Over the course of that year, I participated in a number of additional sessions of Sonic Meditations, as well as some performance events co-created and led by Pauline and her partner at the time, Linda Montano.   In all of these experiences there was, in the transition from observer to participant, a move into a vibrant present moment that for me has always been the goal of performance.

By the early 1980s Pauline had departed from UCSD (simultaneous with the department’s change of emphasis towards computer music technology and a more Euro-centric practice of composition).
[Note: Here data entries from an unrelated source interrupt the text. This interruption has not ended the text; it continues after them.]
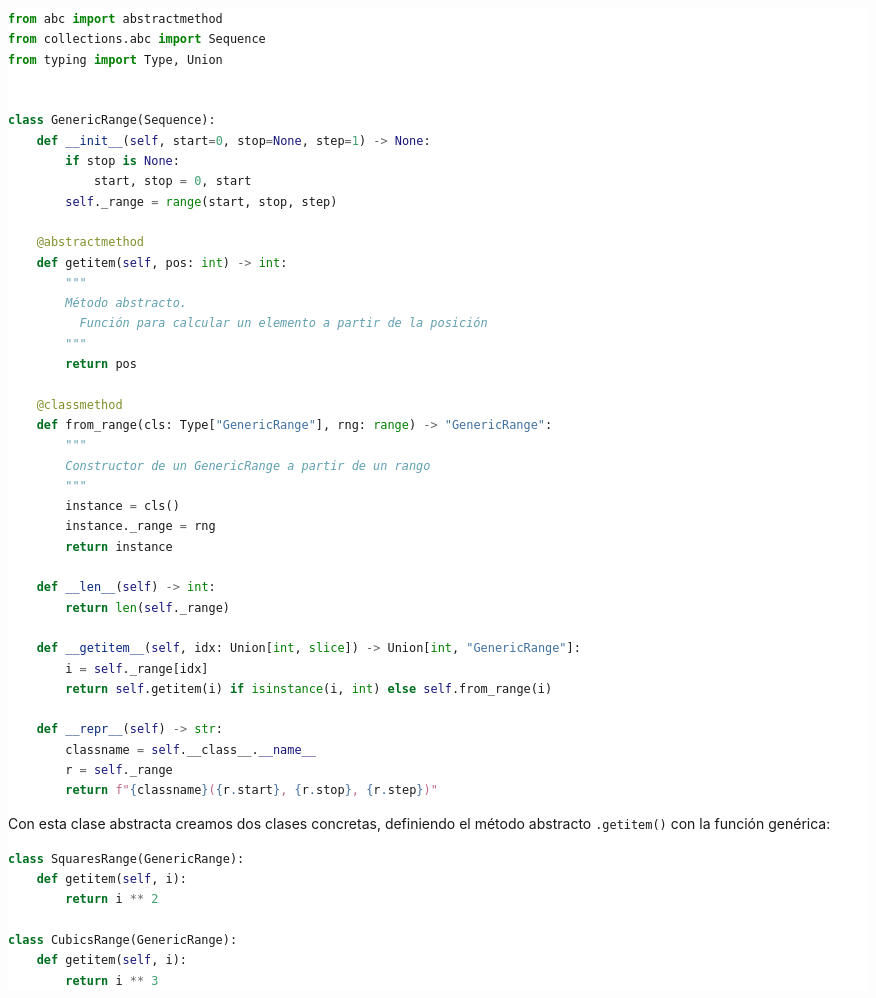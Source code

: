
 ```python
from abc import abstractmethod
from collections.abc import Sequence
from typing import Type, Union


class GenericRange(Sequence):
    def __init__(self, start=0, stop=None, step=1) -> None:
        if stop is None:
            start, stop = 0, start
        self._range = range(start, stop, step)

    @abstractmethod
    def getitem(self, pos: int) -> int:
        """
        Método abstracto.
          Función para calcular un elemento a partir de la posición
        """
        return pos

    @classmethod
    def from_range(cls: Type["GenericRange"], rng: range) -> "GenericRange":
        """
        Constructor de un GenericRange a partir de un rango
        """
        instance = cls()
        instance._range = rng
        return instance

    def __len__(self) -> int:
        return len(self._range)

    def __getitem__(self, idx: Union[int, slice]) -> Union[int, "GenericRange"]:
        i = self._range[idx]
        return self.getitem(i) if isinstance(i, int) else self.from_range(i)

    def __repr__(self) -> str:
        classname = self.__class__.__name__
        r = self._range
        return f"{classname}({r.start}, {r.stop}, {r.step})"
```

Con esta clase abstracta creamos dos clases concretas, definiendo el método
abstracto `.getitem()` con la función genérica:

```python
class SquaresRange(GenericRange):
    def getitem(self, i):
        return i ** 2

class CubicsRange(GenericRange):
    def getitem(self, i):
        return i ** 3
```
She became one of the founders, along with Robert Ashley, of New Music America.    This festival, which was almost like a convention or trade show for the experimental wing of American contemporary music, was mounted by a new producing team and in a different city each year.   One could say that John Cage was the godfather of the festival and Pauline the godmother.  I recall that when the collaborating team of each new festival was being developed, Pauline was—with a mix of both humor and deep truth—given the title of the “chaplain,” an acknowledgement that she provided, in addition to leadership and artistic vision, a moral compass for the whole community.

With her passing, we celebrate her life: a complete and uncompromising life lived with inspiration, creativity, compassion, and without boundaries.

The last time I saw Pauline perform was with the Deep Listening Band at a festival of New Albion Records artists at BARD College in the summer of 2008.    It had been a number of years since I had listened to Pauline’s work and some of my skepticism about the “spiritual” resonance around her work had returned.  The DLB closed the multi-day festival (where I had earlier performed In The Name(less) a work for my Invented Instrument Duo with Joel Davel), which was produced in the remarkable Spiegeltent.   There on stage was a grand piano and a large collection of instruments, including Pauline’s big accordion, miscellaneous toys, a trombone, didgeridoo, plastic pipe, reams of electronics, and a trio of “old folks.”   But from the first sound through the entire hour-long performance, Pauline, along with the amazing trombonist Stuart Dempster and pianist David Gamper, wove a dense tapestry of sound (mostly improvised) with such clarity, depth, sensuality, and humor that it came to me that THIS music, which exemplified the “deep listening” aesthetic, was in fact the source and inspiration for numerous other artists’ explorations of drones and slowly evolving musical textures.  I left the concert laughing with pleasure—these “old folks” totally rocked!  And Pauline left us with what “old folks” are supposed to give us:  wisdom.  With her passing, we celebrate her life: a complete and uncompromising life lived with inspiration, creativity, compassion, and without boundaries.